If you want the full technical rundown of the exploit, you can find it here. In its simplest form: as with all computers, the iPhone requires something called a “Bootrom” to startup. During the startup process, one stretch of code in the Bootrom fails to ensure that the content being loaded is within a certain size limit. By throwing more instructions at that chunk of code than it’s intended to handle, exploiters are able to make the iPhone do damn near whatever they want; in this case, the jailbreaking process.
It sounds like that the new bootrom will end the jailbreak game. Really? Wired.com has interviewed Eric McDonald, a member of the iPhone Dev-Team and here was what Eric mentioned.
“It’s not going to be impossible to jailbreak even if the exploit we used is gone,” said Eric McDonald, a member of the iPhone Dev-Team, which publishes tools to jailbreak the iPhone, in a phone interview with Wired.com.
McDonald explained that current tools will still work with the latest batch of iPhone 3GS units. The “24kpwn” exploit used to help jailbreak previous iPhones and iPod Touch devices only made it easier to boot up the hacked devices.

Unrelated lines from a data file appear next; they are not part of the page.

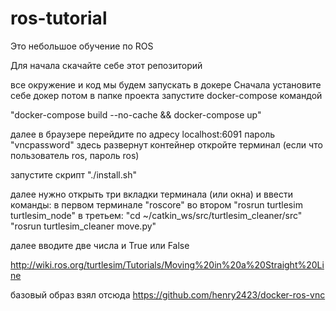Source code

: # ros-tutorial

Это небольшое обучение по ROS

Для начала скачайте себе этот репозиторий

все окружение и код мы будем запускать в докере
Сначала установите себе докер
потом в папке проекта запустите docker-compose командой

"docker-compose build --no-cache && docker-compose up"

далее в браузере перейдите по адресу localhost:6091
пароль "vncpassword"
здесь развернут контейнер
откройте терминал
(если что пользователь ros, пароль ros)

запустите скрипт 
"./install.sh"

далее нужно открыть три вкладки терминала (или окна) и ввести команды:
в первом терминале "roscore"
во втором "rosrun turtlesim turtlesim_node"
в третьем:
"cd ~/catkin_ws/src/turtlesim_cleaner/src"
"rosrun turtlesim_cleaner move.py"

далее вводите две числа и True или False

http://wiki.ros.org/turtlesim/Tutorials/Moving%20in%20a%20Straight%20Line

базовый образ взял отсюда
https://github.com/henry2423/docker-ros-vnc
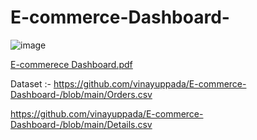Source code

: # E-commerce-Dashboard-
![image](https://github.com/user-attachments/assets/3850726d-358d-40c3-8c87-2807255927ca)


[E-commerece Dashboard.pdf](https://github.com/user-attachments/files/20642483/E-commerece.Dashboard.pdf)

Dataset :-
https://github.com/vinayuppada/E-commerce-Dashboard-/blob/main/Orders.csv

https://github.com/vinayuppada/E-commerce-Dashboard-/blob/main/Details.csv

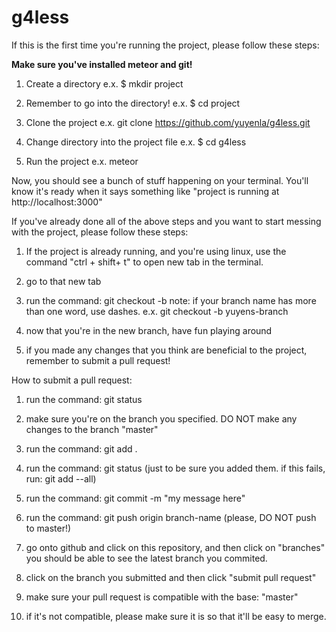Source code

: # g4less

If this is the first time you're running the project,
please follow these steps:

**Make sure you've installed meteor and git!**

1. Create a directory
  e.x. $ mkdir project

2. Remember to go into the directory!
  e.x. $ cd project

3. Clone the project
  e.x. git clone https://github.com/yuyenla/g4less.git

4. Change directory into the project file
  e.x. $ cd g4less
  
5. Run the project
  e.x. meteor 
  
Now, you should see a bunch of stuff happening on your terminal. You'll know it's ready when it says something like "project is running at
http://localhost:3000"

If you've already done all of the above steps and you want to start messing with the project, please follow these steps:
1. If the project is already running, and you're using linux, use the command "ctrl + shift+ t" to open new tab in the terminal.

2. go to that new tab

3. run the command: git checkout -b <branchname>
   note: if your branch name has more than one word, use dashes. e.x. git checkout -b yuyens-branch
4. now that you're in the new branch, have fun playing around

5. if you made any changes that you think are beneficial to the project, remember to submit a pull request!

How to submit a pull request:
1. run the command: git status

2. make sure you're on the branch you specified. DO NOT make any changes to the branch "master"

4. run the command: git add . 

5. run the command: git status (just to be sure you added them. if this fails, run: git add --all)

6. run the command: git commit -m "my message here"

7. run the command: git push origin branch-name (please, DO NOT push to master!)

8. go onto github and click on this repository, and then click on "branches" you should be able to see the latest branch you commited.

9. click on the branch you submitted and then click "submit pull request" 

10. make sure your pull request is compatible with the base: "master"

11. if it's not compatible, please make sure it is so that it'll be easy to merge.


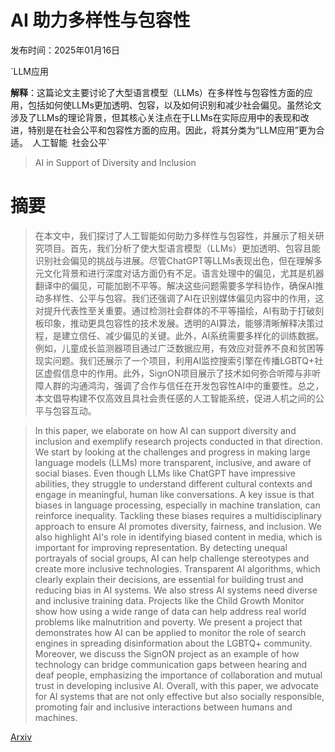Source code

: # AI 助力多样性与包容性

发布时间：2025年01月16日

`LLM应用

**解释**：这篇论文主要讨论了大型语言模型（LLMs）在多样性与包容性方面的应用，包括如何使LLMs更加透明、包容，以及如何识别和减少社会偏见。虽然论文涉及了LLMs的理论背景，但其核心关注点在于LLMs在实际应用中的表现和改进，特别是在社会公平和包容性方面的应用。因此，将其分类为“LLM应用”更为合适。` `人工智能` `社会公平`

> AI in Support of Diversity and Inclusion

# 摘要

> 在本文中，我们探讨了人工智能如何助力多样性与包容性，并展示了相关研究项目。首先，我们分析了使大型语言模型（LLMs）更加透明、包容且能识别社会偏见的挑战与进展。尽管ChatGPT等LLMs表现出色，但在理解多元文化背景和进行深度对话方面仍有不足。语言处理中的偏见，尤其是机器翻译中的偏见，可能加剧不平等。解决这些问题需要多学科协作，确保AI推动多样性、公平与包容。我们还强调了AI在识别媒体偏见内容中的作用，这对提升代表性至关重要。通过检测社会群体的不平等描绘，AI有助于打破刻板印象，推动更具包容性的技术发展。透明的AI算法，能够清晰解释决策过程，是建立信任、减少偏见的关键。此外，AI系统需要多样化的训练数据。例如，儿童成长监测器项目通过广泛数据应用，有效应对营养不良和贫困等现实问题。我们还展示了一个项目，利用AI监控搜索引擎在传播LGBTQ+社区虚假信息中的作用。此外，SignON项目展示了技术如何弥合听障与非听障人群的沟通鸿沟，强调了合作与信任在开发包容性AI中的重要性。总之，本文倡导构建不仅高效且具社会责任感的人工智能系统，促进人机之间的公平与包容互动。

> In this paper, we elaborate on how AI can support diversity and inclusion and exemplify research projects conducted in that direction. We start by looking at the challenges and progress in making large language models (LLMs) more transparent, inclusive, and aware of social biases. Even though LLMs like ChatGPT have impressive abilities, they struggle to understand different cultural contexts and engage in meaningful, human like conversations. A key issue is that biases in language processing, especially in machine translation, can reinforce inequality. Tackling these biases requires a multidisciplinary approach to ensure AI promotes diversity, fairness, and inclusion. We also highlight AI's role in identifying biased content in media, which is important for improving representation. By detecting unequal portrayals of social groups, AI can help challenge stereotypes and create more inclusive technologies. Transparent AI algorithms, which clearly explain their decisions, are essential for building trust and reducing bias in AI systems. We also stress AI systems need diverse and inclusive training data. Projects like the Child Growth Monitor show how using a wide range of data can help address real world problems like malnutrition and poverty. We present a project that demonstrates how AI can be applied to monitor the role of search engines in spreading disinformation about the LGBTQ+ community. Moreover, we discuss the SignON project as an example of how technology can bridge communication gaps between hearing and deaf people, emphasizing the importance of collaboration and mutual trust in developing inclusive AI. Overall, with this paper, we advocate for AI systems that are not only effective but also socially responsible, promoting fair and inclusive interactions between humans and machines.

[Arxiv](https://arxiv.org/abs/2501.09534)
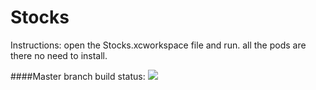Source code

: # Stocks
Instructions:
open the Stocks.xcworkspace file and run. all the pods are there no need to install.

####Master branch build status: 
![](https://api.travis-ci.com/oren1/Stocks.svg?branch=master)
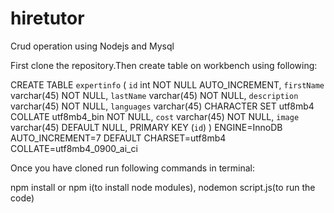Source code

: # hiretutor
Crud operation using Nodejs and Mysql

First clone the repository.Then create table on workbench using following:

CREATE TABLE `expertinfo` (
  `id` int NOT NULL AUTO_INCREMENT,
  `firstName` varchar(45) NOT NULL,
  `lastName` varchar(45) NOT NULL,
  `description` varchar(45) NOT NULL,
  `languages` varchar(45) CHARACTER SET utf8mb4 COLLATE utf8mb4_bin NOT NULL,
  `cost` varchar(45) NOT NULL,
  `image` varchar(45) DEFAULT NULL,
  PRIMARY KEY (`id`)
) ENGINE=InnoDB AUTO_INCREMENT=7 DEFAULT CHARSET=utf8mb4 COLLATE=utf8mb4_0900_ai_ci

Once you have cloned run following commands in terminal:

npm install or npm i(to install node modules), 
nodemon script.js(to run the code)
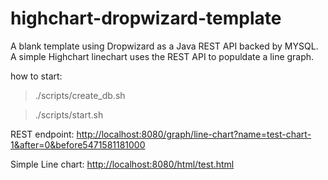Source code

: # highchart-dropwizard-template

A blank template using Dropwizard as a Java REST API backed by MYSQL.
A simple Highchart linechart uses the REST API to populdate a line graph.

how to start:

>./scripts/create_db.sh

>./scripts/start.sh

REST endpoint:
<http://localhost:8080/graph/line-chart?name=test-chart-1&after=0&before5471581181000>


Simple Line chart:
<http://localhost:8080/html/test.html>

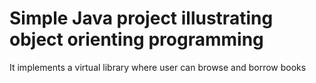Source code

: # Simple Java project illustrating object orienting programming
It implements a virtual library where user can browse and borrow books
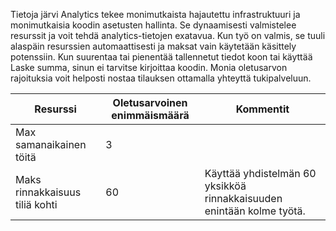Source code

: Tietoja järvi Analytics tekee monimutkaista hajautettu infrastruktuuri ja monimutkaisia koodin asetusten hallinta. Se dynaamisesti valmistelee resurssit ja voit tehdä analytics-tietojen exatavua. Kun työ on valmis, se tuuli alaspäin resurssien automaattisesti ja maksat vain käytetään käsittely potenssiin. Kun suurentaa tai pienentää tallennetut tiedot koon tai käyttää Laske summa, sinun ei tarvitse kirjoittaa koodin. Monia oletusarvon rajoituksia voit helposti nostaa tilauksen ottamalla yhteyttä tukipalveluun. 

**Resurssi** | **Oletusarvoinen enimmäismäärä** | **Kommentit**
-------- | ------------- | -------------
Max samanaikainen töitä | 3 
Maks rinnakkaisuus tiliä kohti | 60 | Käyttää yhdistelmän 60 yksikköä rinnakkaisuuden enintään kolme työtä.

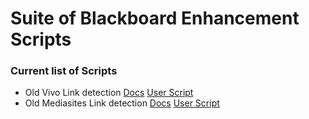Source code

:# Suite of Blackboard Enhancement Scripts

### Current list of Scripts

- Old Vivo Link detection [Docs](./docs/old-vivo-link.md) [User Script](./dist/old-vivo-link.user.js)
- Old Mediasites Link detection [Docs](./docs/old-mediasites-link.md) [User Script](./dist/old-mediasites-link.user.js)
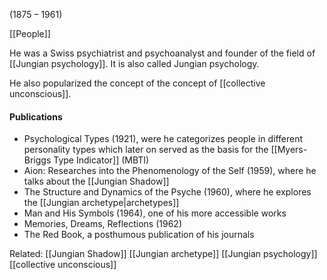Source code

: (1875 – 1961)

[[People]]

He was a Swiss psychiatrist and psychoanalyst and founder of the field of [[Jungian psychology]]. It is also called Jungian psychology. 

He also popularized the concept of the concept of [[collective unconscious]]. 

#### Publications
- Psychological Types (1921), were he categorizes people in different personality types which later on served as the basis for the [[Myers-Briggs Type Indicator]] (MBTI)
- Aion: Researches into the Phenomenology of the Self (1959), where he talks about the [[Jungian Shadow]]
- The Structure and Dynamics of the Psyche (1960), where he explores the [[Jungian archetype|archetypes]]
- Man and His Symbols (1964), one of his more accessible works
- Memories, Dreams, Reflections (1962)
- The Red Book, a posthumous publication of his journals


Related:
[[Jungian Shadow]]
[[Jungian archetype]]
[[Jungian psychology]]
[[collective unconscious]]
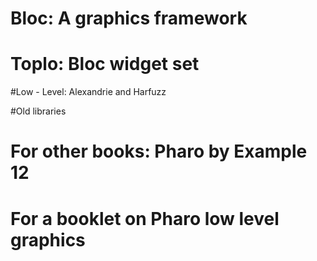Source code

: <!inputFile|path=Chapters/bloc/blocStack.md!>


# Bloc: A graphics framework

<!inputFile|path=Chapters/bloc/element.md!>
<!inputFile|path=Chapters/bloc/buildingAWidget.md!>
<!inputFile|path=Chapters/bloc/layout.md!>
<!inputFile|path=Chapters/bloc/events.md!>
<!inputFile|path=Chapters/bloc/text.md!>
<!inputFile|path=Chapters/bloc/animation.md!>
<!inputFile|path=Chapters/bloc/complexElement.md!>
<!inputFile|path=Chapters/bloc/snippets.md!>

# Toplo: Bloc widget set

<!inputFile|path=Chapters/toplo/widget_creation.md!>
<!inputFile|path=Chapters/toplo/stylesheet.md!>

#Low - Level: Alexandrie and Harfuzz
<!inputFile|path=Chapters/Alexandrie/alexandrie.md!>
<!inputFile|path=Chapters/Alexandrie/text_harfbuzz.md!>


#Old libraries

<!inputFile|path=Chapters/Athens/Athens.md!>

# For other books: Pharo by Example 12
<!inputFile|path=Chapters/bloc/BlocForPharoByExample13Book.md!>



# For a booklet on Pharo low level graphics
<!inputFile|path=Chapters/graphicsfoundation/bitmapFormDisplay.md!>
<!inputFile|path=Chapters/graphicsfoundation/colorandDepth.md!>
<!inputFile|path=Chapters/graphicsfoundation/drawingBitmap.md!>
<!inputFile|path=Chapters/graphicsfoundation/png_file.md!>
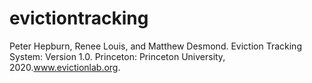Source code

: # evictiontracking
Peter Hepburn, Renee Louis, and Matthew Desmond. Eviction Tracking System: Version 1.0. Princeton: Princeton University, 2020.www.evictionlab.org.
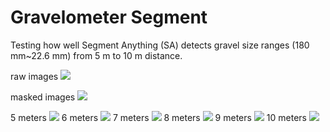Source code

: # Gravelometer Segment
Testing how well Segment Anything (SA) detects gravel size ranges (180 mm~22.6 mm) from 5 m to 10 m distance.

raw images
![](https://github.com/snohatech/gravelometersegment/blob/main/raw/raw.gif)

masked images
![](https://github.com/snohatech/gravelometersegment/blob/main/masked/mask.gif)

5 meters
![](https://github.com/snohatech/gravelometersegment/blob/main/segment/5m.gif)
6 meters
![](https://github.com/snohatech/gravelometersegment/blob/main/segment/6m.gif)
7 meters
![](https://github.com/snohatech/gravelometersegment/blob/main/segment/7m.gif)
8 meters
![](https://github.com/snohatech/gravelometersegment/blob/main/segment/8m.gif)
9 meters
![](https://github.com/snohatech/gravelometersegment/blob/main/segment/9m.gif)
10 meters
![](https://github.com/snohatech/gravelometersegment/blob/main/segment/10m.gif)
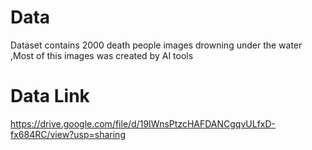 # Data 
Dataset contains 2000 death people images drowning under the water 
,Most of this images was created by AI tools








# Data Link

https://drive.google.com/file/d/19IWnsPtzcHAFDANCgqvULfxD-fx684RC/view?usp=sharing
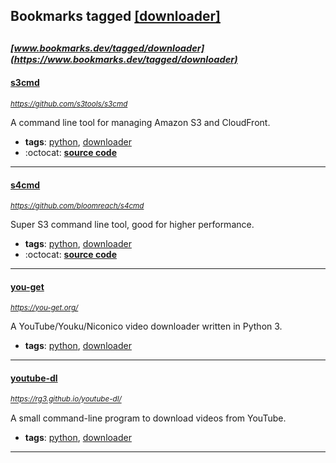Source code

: ## Bookmarks tagged [[downloader]](https://www.bookmarks.dev?q=[downloader])

_<sup><sup>[www.bookmarks.dev/tagged/downloader](https://www.bookmarks.dev/tagged/downloader)</sup></sup>_
---
#### [s3cmd](https://github.com/s3tools/s3cmd)
_<sup>https://github.com/s3tools/s3cmd</sup>_

A command line tool for managing Amazon S3 and CloudFront.
* **tags**: [python](../tagged/python.md), [downloader](../tagged/downloader.md)
* :octocat: **[source code](https://github.com/s3tools/s3cmd)**
---
#### [s4cmd](https://github.com/bloomreach/s4cmd)
_<sup>https://github.com/bloomreach/s4cmd</sup>_

Super S3 command line tool, good for higher performance.
* **tags**: [python](../tagged/python.md), [downloader](../tagged/downloader.md)
* :octocat: **[source code](https://github.com/bloomreach/s4cmd)**
---
#### [you-get](https://you-get.org/)
_<sup>https://you-get.org/</sup>_

A YouTube/Youku/Niconico video downloader written in Python 3.
* **tags**: [python](../tagged/python.md), [downloader](../tagged/downloader.md)
---
#### [youtube-dl](https://rg3.github.io/youtube-dl/)
_<sup>https://rg3.github.io/youtube-dl/</sup>_

A small command-line program to download videos from YouTube.
* **tags**: [python](../tagged/python.md), [downloader](../tagged/downloader.md)
---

The newly shipping iPhone 3GS’s bootrom interferes with 24kpwn, but that will only make the handset difficult to start up after it shuts down. Booting up will require being “tethered” to a computer. That means if you shut down a jailbroken iPhone 3GS, or if it runs out of power, you can only turn it back on by plugging it into a computer.
In short, the new bootrom will not completely end the jailbreak game. It’ll just make jailbreaking more difficult and iPhone hackers to take more time to find another exploit. As long as there is a need for jailbreaking, you’ll continue to see iPhone hackers working out great jailbreaking solution. It’s still an endless cat-and-mouse game.